DIRECTIONS FOR THIS TASK:
Begin with the first line of the entries below and reproduce each line exactly, ending with the line that holds "Ta sekcja nie".

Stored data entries

·····

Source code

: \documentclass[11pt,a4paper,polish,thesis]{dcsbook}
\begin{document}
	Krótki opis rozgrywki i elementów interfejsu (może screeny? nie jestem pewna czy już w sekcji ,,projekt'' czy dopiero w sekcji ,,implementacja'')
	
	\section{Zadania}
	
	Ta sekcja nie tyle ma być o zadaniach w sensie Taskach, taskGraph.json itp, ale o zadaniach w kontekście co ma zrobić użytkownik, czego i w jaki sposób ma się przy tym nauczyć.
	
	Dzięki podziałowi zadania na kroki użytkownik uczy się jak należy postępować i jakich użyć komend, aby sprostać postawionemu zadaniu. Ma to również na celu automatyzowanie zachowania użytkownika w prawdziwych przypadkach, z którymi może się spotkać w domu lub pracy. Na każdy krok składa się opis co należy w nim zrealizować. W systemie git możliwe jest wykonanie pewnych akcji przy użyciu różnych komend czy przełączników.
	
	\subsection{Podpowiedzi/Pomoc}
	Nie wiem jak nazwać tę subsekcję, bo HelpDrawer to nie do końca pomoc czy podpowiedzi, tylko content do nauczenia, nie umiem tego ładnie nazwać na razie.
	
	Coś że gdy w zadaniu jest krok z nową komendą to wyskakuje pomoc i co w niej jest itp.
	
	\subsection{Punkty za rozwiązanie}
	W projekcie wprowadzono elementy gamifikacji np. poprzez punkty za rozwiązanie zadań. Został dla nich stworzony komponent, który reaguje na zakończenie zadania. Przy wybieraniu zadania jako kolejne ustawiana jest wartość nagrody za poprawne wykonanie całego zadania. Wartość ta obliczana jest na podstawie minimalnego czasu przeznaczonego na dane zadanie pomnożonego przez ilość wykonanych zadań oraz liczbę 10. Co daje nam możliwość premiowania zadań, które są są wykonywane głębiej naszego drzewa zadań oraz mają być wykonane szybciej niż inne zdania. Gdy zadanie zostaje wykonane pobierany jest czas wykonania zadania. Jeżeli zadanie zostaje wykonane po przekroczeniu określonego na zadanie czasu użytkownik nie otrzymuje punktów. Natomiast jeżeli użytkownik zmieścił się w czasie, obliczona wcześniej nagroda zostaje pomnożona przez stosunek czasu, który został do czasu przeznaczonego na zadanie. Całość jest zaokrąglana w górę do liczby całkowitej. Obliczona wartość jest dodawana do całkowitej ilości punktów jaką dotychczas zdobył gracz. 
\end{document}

·····

RESULT OF THE EXERCISE:
Source code

: \documentclass[11pt,a4paper,polish,thesis]{dcsbook}
\begin{document}
	Krótki opis rozgrywki i elementów interfejsu (może screeny? nie jestem pewna czy już w sekcji ,,projekt'' czy dopiero w sekcji ,,implementacja'')
	
	\section{Zadania}
	
	Ta sekcja nie tyle ma być o zadaniach w sensie Taskach, taskGraph.json itp, ale o zadaniach w kontekście co ma zrobić użytkownik, czego i w jaki sposób ma się przy tym nauczyć.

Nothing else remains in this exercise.